I'm really torn on pushing for the separation. I know she wants to leave me and filing for divorce is her way of doing it.

My therapist, who is also our counselor, feels that at this emotional point if she leaves, she won't come back. I believe her as my wife is very strong willed. She would have to try and work on our marriage for so many years. It was at least 2-3 years that I really can remember her trying so hard. She would change her hair, clothes, exercise, diet, playful notes, lingere, toys for the bed, weekend/overnite get aways (which I only made time for 1), etc. All through that I completely missed the point of what she was trying to do. Our counselor made the discovery last nite that I was in such a depressed state, that it took something this traumatic to snap me out of my emotionless state. It prevented me from being able to respond to any of it.

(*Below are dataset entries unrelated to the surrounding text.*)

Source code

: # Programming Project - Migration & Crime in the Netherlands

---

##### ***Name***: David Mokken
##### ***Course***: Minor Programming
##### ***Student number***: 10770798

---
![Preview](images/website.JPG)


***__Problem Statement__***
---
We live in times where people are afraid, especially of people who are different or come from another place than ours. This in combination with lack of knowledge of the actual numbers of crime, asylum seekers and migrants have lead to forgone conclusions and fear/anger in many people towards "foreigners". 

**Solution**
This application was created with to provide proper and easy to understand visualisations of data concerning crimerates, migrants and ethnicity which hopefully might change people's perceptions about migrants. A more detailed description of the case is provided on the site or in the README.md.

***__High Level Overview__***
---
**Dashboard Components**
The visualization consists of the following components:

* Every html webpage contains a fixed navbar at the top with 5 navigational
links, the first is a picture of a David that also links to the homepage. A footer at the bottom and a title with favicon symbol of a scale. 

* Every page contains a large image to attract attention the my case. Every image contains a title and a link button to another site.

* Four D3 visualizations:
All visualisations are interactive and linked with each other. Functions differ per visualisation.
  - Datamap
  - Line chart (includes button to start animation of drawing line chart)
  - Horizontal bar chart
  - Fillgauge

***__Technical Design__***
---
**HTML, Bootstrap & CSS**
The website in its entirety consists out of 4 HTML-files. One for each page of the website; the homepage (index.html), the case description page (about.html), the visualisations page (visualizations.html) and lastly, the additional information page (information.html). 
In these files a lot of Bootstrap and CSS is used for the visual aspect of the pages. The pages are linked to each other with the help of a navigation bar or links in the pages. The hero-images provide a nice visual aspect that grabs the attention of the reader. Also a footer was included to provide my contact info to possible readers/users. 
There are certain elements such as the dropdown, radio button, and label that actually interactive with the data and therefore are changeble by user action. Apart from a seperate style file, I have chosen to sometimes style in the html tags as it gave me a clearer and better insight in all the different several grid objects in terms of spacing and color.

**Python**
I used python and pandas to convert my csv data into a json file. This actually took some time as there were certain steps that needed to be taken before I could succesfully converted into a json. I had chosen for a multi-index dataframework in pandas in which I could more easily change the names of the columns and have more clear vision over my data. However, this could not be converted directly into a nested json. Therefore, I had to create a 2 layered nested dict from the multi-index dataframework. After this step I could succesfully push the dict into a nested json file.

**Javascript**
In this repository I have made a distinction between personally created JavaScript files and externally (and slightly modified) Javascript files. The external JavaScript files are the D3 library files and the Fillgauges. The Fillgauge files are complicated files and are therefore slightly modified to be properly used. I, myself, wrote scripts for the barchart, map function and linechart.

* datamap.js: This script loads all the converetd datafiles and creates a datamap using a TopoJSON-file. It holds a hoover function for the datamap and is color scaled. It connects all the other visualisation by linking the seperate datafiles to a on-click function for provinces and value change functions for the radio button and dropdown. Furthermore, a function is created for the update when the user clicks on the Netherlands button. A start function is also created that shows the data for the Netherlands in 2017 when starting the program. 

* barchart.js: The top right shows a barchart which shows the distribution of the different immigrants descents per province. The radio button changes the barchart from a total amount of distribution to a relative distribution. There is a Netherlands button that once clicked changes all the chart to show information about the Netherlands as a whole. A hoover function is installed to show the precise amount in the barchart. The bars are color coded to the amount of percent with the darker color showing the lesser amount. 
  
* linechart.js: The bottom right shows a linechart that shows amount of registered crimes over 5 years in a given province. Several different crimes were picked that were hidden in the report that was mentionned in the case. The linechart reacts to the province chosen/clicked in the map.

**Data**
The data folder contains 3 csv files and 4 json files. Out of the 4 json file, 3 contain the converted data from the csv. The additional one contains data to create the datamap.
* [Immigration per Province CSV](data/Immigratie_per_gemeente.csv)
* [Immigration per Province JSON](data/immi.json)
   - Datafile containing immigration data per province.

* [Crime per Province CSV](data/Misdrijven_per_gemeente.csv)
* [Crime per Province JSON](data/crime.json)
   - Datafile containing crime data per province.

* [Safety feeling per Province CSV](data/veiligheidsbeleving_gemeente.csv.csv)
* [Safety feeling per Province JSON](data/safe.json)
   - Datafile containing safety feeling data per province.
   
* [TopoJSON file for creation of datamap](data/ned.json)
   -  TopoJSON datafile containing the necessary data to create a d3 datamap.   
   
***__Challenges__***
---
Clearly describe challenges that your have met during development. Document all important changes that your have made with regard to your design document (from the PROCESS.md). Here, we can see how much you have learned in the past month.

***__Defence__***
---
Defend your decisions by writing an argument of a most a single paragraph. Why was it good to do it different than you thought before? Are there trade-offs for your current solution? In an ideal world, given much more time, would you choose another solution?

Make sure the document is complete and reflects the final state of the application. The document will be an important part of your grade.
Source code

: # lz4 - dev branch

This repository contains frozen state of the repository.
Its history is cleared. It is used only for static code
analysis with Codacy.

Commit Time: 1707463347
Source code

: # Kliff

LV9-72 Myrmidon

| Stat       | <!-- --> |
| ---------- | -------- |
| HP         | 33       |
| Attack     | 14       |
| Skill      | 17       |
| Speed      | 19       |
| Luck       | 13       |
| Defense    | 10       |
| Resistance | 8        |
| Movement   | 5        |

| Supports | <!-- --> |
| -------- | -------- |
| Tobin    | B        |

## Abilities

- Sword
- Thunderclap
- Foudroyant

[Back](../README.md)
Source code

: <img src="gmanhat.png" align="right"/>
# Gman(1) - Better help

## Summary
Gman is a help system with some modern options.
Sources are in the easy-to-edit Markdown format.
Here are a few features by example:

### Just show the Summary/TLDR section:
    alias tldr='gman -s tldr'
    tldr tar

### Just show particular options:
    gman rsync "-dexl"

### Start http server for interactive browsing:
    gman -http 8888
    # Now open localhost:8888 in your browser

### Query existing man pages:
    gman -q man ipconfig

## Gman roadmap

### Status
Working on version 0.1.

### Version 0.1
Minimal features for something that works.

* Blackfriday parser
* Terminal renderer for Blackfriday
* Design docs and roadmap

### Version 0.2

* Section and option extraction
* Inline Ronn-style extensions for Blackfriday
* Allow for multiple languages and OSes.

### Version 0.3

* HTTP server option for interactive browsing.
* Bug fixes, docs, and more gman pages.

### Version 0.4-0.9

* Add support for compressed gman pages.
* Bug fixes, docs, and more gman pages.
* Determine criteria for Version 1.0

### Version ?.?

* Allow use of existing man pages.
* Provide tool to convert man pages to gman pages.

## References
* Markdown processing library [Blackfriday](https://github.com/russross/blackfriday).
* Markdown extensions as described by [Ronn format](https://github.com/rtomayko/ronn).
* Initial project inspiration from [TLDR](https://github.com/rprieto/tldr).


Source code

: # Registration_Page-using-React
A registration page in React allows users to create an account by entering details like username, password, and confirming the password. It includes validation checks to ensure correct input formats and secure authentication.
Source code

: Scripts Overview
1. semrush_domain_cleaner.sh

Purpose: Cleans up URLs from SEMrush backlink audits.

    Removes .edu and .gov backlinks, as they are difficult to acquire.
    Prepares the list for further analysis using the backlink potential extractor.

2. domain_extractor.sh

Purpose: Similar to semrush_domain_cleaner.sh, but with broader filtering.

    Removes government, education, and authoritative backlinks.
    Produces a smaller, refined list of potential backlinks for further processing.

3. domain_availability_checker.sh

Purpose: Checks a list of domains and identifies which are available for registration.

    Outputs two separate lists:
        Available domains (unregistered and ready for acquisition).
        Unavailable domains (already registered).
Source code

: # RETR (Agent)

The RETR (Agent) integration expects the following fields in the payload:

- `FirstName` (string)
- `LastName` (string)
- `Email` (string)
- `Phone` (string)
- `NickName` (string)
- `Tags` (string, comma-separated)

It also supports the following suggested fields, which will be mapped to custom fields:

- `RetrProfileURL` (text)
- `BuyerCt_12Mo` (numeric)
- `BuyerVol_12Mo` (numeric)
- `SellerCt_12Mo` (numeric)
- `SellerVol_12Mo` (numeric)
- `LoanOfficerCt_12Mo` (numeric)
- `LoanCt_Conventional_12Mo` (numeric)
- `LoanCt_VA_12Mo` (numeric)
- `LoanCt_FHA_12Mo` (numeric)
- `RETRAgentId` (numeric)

Very sad for me and very frustrating for her. I should know as I really feel the roles are reversed.

I get frustrated at points but need to remind myself that it has just been over 5 weeks.

I think in my case, if she pushed for separation, that might have been traumatic enough to snap me out of it.

In this case, she's felt so unloved and uncared for that she's angry and hurt. Unfortunately, our counselor pretty much absolved her of all the blame when she said there was nothing my wife could do to snap me out of a depressed state. She also said that in my depressed state, she would have perscribed me meds to help me out of it. Unfortunately, our previous marriage counselor didn't pick up on any of this, nor did my wife and I.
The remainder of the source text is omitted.